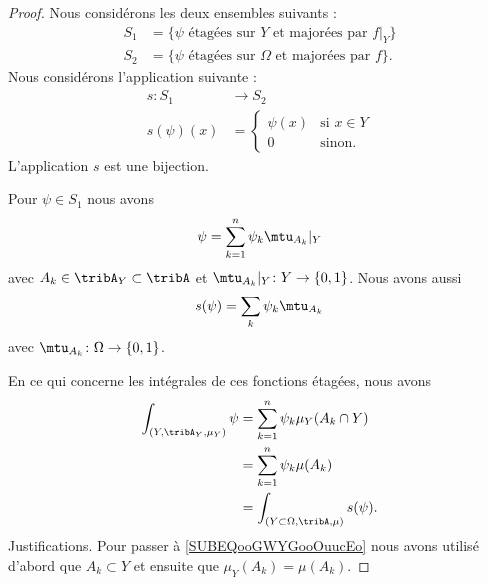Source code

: \begin{proof}
	Nous considérons les deux ensembles suivants :
	\begin{subequations}
		\begin{align}
			S_1 & =\{ \psi\text{ étagées sur } Y\text{ et majorées par } f|_Y \}    \\
			S_2 & =\{ \psi\text{ étagées sur } \Omega\text{ et majorées par } f \}.
		\end{align}
	\end{subequations}
	Nous considérons l'application suivante :
	\begin{equation}
		\begin{aligned}
			s\colon S_1 & \to S_2                      \\
			s(\psi)(x)  & =\begin{cases}
				\psi(x) & \text{si } x\in Y \\
				0       & \text{sinon.}
			\end{cases}
		\end{aligned}
	\end{equation}
	L'application \( s\) est une bijection.

	Pour \( \psi\in S_1\) nous avons
	\begin{equation}
		\psi=\sum_{k=1}^n\psi_k\mtu_{A_k}|_Y
	\end{equation}
	avec \( A_k\in \tribA_Y\subset \tribA\) et \( \mtu_{A_k}|_Y\colon Y\to \{ 0,1 \}\). Nous avons aussi
	\begin{equation}
		s(\psi)=\sum_{k}\psi_k\mtu_{A_k}
	\end{equation}
	avec \( \mtu_{A_k}\colon \Omega\to \{ 0,1 \}\).

	En ce qui concerne les intégrales de ces fonctions étagées, nous avons
	\begin{subequations}
		\begin{align}
			\int_{(Y,\tribA_Y,\mu_Y)}\psi & =\sum_{k=1}^n\psi_k\mu_Y(A_k\cap Y)                     \\
			                              & =\sum_{k=1}^n\psi_k\mu(A_k) \label{SUBEQooGWYGooOuucEo} \\
			                              & =\int_{(Y\subset \Omega,\tribA,\mu)}s(\psi).
		\end{align}
	\end{subequations}
	Justifications. Pour passer à \eqref{SUBEQooGWYGooOuucEo} nous avons utilisé d'abord que \( A_k\subset Y\) et ensuite que \( \mu_Y(A_k)=\mu(A_k)\).


\end{proof}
= = =
= Exercise objective =
Give the listing again in full, exactly as it is, but without its images.

= Written answer =
Source code

: \begin{proof}
	Nous considérons les deux ensembles suivants :
	\begin{subequations}
		\begin{align}
			S_1 & =\{ \psi\text{ étagées sur } Y\text{ et majorées par } f|_Y \}    \\
			S_2 & =\{ \psi\text{ étagées sur } \Omega\text{ et majorées par } f \}.
		\end{align}
	\end{subequations}
	Nous considérons l'application suivante :
	\begin{equation}
		\begin{aligned}
			s\colon S_1 & \to S_2                      \\
			s(\psi)(x)  & =\begin{cases}
				\psi(x) & \text{si } x\in Y \\
				0       & \text{sinon.}
			\end{cases}
		\end{aligned}
	\end{equation}
	L'application \( s\) est une bijection.

	Pour \( \psi\in S_1\) nous avons
	\begin{equation}
		\psi=\sum_{k=1}^n\psi_k\mtu_{A_k}|_Y
	\end{equation}
	avec \( A_k\in \tribA_Y\subset \tribA\) et \( \mtu_{A_k}|_Y\colon Y\to \{ 0,1 \}\). Nous avons aussi
	\begin{equation}
		s(\psi)=\sum_{k}\psi_k\mtu_{A_k}
	\end{equation}
	avec \( \mtu_{A_k}\colon \Omega\to \{ 0,1 \}\).

	En ce qui concerne les intégrales de ces fonctions étagées, nous avons
	\begin{subequations}
		\begin{align}
			\int_{(Y,\tribA_Y,\mu_Y)}\psi & =\sum_{k=1}^n\psi_k\mu_Y(A_k\cap Y)                     \\
			                              & =\sum_{k=1}^n\psi_k\mu(A_k) \label{SUBEQooGWYGooOuucEo} \\
			                              & =\int_{(Y\subset \Omega,\tribA,\mu)}s(\psi).
		\end{align}
	\end{subequations}
	Justifications. Pour passer à \eqref{SUBEQooGWYGooOuucEo} nous avons utilisé d'abord que \( A_k\subset Y\) et ensuite que \( \mu_Y(A_k)=\mu(A_k)\).


\end{proof}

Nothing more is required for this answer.